In embodiments, a single local or remote controller may be used to
control all activities. In other embodiments, two or more
controllers may be used to cooperatively control the additive
injection activity and other operations of the well system 10.
The central controller 150 may be a computer-based system and may
transmit command signals to the controller 80 via the data link 85.
The central controller 150 is provided with models/programs to
determine the desired amount of the additives to be injected. If
the desired amount differs from the measured amount, it may send
corresponding command signals to the controller 80. The controller
80 receives the command signals and adjusts the flow rate of the
additive 113a into the well 50 accordingly. The central controller
150 receives information from a variety of sources and utilizes
that information to estimate the desired amounts of the additive
and controls the system 10 as described in more detail later. The
additive system may be a partially closed-loop system that utilizes
prompts to allow human intervention or a fully closed-loop control
system that does not utilize human intervention. The controls may
be affected by the central controller 150 remote controller 185 or
a combination of these and other controllers.
In one aspect, the controller 80 may include protocols so that the
flow meter 120, pump control device 122, and data links 185 made by
different manufacturers may be utilized in the system 10. In the
oil industry, the analog output for pump control is typically
configured for 0-5 VDC or 4-20 milliampere (mA) signal. In one
mode, the controller 80 may be programmed to operate for such an
output. This allows for the system 10 to be used with existing pump
controllers. A suitable source of electrical power source 89, e.g.,
a solar-powered DC or AC power unit, or an onsite generator
provides power to the controller 80 and other electrical circuit
elements of the system 10. The controller 80 is also provided with
a visual display 81 that displays the flow rates of the individual
flow meters. The display 81 may be scrolled by an operator to view
any of the flow meter readings, the desired additive flow rate tank
level, anticipated depletion rate, or other relevant information.

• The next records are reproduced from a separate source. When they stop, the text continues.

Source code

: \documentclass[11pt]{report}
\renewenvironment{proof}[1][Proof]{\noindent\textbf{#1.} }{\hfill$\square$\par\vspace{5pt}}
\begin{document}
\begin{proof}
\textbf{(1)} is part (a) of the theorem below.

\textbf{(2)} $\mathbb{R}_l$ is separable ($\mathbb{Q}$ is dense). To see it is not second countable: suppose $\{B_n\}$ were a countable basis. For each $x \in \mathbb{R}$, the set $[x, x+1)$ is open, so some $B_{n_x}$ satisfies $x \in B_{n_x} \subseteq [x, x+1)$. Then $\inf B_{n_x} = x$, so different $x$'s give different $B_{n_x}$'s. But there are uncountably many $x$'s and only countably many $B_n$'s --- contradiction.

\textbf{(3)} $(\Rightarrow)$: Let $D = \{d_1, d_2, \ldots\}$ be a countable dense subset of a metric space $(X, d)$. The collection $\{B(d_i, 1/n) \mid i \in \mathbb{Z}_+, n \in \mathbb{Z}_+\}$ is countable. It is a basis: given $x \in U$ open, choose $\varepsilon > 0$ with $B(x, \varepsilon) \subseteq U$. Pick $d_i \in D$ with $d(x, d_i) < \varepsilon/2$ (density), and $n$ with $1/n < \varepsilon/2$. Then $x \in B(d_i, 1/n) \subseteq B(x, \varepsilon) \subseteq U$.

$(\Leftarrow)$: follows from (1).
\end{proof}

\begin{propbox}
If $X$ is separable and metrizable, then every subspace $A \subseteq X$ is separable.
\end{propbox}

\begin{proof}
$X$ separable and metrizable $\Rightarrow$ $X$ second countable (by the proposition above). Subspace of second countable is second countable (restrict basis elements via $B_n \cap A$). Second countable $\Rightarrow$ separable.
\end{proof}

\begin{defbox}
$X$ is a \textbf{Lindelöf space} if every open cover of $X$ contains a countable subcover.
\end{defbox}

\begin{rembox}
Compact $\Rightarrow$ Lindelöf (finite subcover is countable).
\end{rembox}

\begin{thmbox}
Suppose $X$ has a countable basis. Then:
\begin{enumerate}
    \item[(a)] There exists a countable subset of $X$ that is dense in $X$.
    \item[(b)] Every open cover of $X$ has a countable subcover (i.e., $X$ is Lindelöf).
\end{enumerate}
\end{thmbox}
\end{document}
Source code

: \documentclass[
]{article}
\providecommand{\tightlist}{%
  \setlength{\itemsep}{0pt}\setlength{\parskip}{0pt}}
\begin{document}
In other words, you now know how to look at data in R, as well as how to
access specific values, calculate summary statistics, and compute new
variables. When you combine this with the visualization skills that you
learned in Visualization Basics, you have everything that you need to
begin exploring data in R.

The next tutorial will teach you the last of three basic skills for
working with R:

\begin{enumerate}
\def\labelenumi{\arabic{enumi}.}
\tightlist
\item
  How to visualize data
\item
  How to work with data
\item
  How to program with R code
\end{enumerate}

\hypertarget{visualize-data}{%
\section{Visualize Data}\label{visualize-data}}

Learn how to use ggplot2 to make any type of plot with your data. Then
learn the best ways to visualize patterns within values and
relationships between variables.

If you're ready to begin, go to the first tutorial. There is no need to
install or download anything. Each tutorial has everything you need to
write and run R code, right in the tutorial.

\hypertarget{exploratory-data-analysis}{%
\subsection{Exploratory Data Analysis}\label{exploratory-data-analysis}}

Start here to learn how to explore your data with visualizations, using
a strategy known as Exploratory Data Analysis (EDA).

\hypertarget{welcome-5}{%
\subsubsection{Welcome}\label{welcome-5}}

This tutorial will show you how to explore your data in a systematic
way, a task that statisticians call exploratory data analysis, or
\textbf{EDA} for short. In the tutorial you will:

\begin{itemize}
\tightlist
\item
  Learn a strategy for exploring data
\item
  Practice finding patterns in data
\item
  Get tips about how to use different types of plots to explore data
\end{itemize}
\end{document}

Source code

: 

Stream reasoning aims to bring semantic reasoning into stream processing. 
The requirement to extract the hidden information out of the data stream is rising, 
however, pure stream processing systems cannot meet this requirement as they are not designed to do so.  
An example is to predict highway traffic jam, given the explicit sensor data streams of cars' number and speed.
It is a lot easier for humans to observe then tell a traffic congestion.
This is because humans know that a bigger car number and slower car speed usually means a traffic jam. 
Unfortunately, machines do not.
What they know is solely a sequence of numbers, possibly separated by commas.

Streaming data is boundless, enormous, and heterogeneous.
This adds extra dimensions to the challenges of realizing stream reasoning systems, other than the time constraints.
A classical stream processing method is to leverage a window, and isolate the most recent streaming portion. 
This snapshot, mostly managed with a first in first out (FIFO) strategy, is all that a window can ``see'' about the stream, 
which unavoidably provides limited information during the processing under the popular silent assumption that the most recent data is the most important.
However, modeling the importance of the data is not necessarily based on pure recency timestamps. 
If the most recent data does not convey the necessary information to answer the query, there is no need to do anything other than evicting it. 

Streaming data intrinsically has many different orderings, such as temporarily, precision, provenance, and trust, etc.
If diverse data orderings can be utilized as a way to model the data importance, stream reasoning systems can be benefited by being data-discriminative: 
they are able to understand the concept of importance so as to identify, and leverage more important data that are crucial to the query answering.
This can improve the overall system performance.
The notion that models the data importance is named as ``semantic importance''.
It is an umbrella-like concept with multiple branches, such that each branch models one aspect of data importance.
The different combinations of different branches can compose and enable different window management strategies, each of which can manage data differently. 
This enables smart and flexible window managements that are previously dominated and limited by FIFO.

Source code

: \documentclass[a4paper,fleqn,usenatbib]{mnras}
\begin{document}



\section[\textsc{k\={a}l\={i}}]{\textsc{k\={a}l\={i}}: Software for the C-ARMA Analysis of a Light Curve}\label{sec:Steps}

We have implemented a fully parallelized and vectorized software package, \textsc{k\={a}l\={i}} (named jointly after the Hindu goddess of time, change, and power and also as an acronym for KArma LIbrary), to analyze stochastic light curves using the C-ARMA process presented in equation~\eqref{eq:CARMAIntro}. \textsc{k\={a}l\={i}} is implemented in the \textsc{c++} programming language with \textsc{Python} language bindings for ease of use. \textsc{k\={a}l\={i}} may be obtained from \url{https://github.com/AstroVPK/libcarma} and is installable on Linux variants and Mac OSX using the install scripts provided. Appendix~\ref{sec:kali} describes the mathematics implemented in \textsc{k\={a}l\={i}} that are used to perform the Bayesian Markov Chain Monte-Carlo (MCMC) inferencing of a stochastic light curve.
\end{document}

The display 81 is controllable either by a signal from the central
controller 150 and/or the remote controller 185 and also may be
viewed or controlled by a suitable portable interface device 87 at
the well site, such as an infrared device or a key pad. This allows
an operator at the wellsite to view the displayed data
non-intrusively without removing the protective casing of the
controller.
Still referring to FIGS. 1A and 1B, the produced fluids (56a and
56b) received at the surface may be processed by a treatment or
processing unit 170. The surface processing unit 170 may be of the
type that processes the fluids to remove solids and certain other
materials such as hydrogen sulfide, or that processes the fluids to
produce semi-refined to refined products. In such systems, it is
desirable to monitor the characteristics of the fluids in the fluid
treatment unit 170 and to control the injection of additives in
response to one or more such characteristic. A system, such as
system 10 shown in FIGS. 1A and 1B, may be used for monitoring the
characteristics of the fluids in the system 170 and for injecting
and monitoring additives 113b into the fluid treatment unit
170.
Still referring to FIG. 1B, in addition to the flow rate signals
121 from the flow meter 120, the controller 80 may be configured to
receive signals representative of other parameters, such as the rpm
of the pump 118, or the motor 122 or the modulating frequency of a
solenoid valve. In one mode of operation, the controller 80 may
periodically poll the meter 120 and automatically adjust the pump
controller 122 via an analog input 122a or alternatively via a
digital signal of a solenoid controlled system (pneumatic pumps).
The controller 80 also may be programmed to determine whether the
pump output, as measured by the meter 120, corresponds to the level
of signal 122a. This information may be used to determine the pump
efficiency. This also may be an indication of a leak or another
abnormality relating to the pump 118. Other sensors 94, such as
vibration sensors and temperature sensors may be used to determine
the physical condition of the pump 118. Sensors that determine
properties or characteristics of the wellbore fluid provide
information of the treatment effectiveness of the additives being
injected, which information may then be used to adjust the additive
flow rate as more fully described below in reference to FIG. 2.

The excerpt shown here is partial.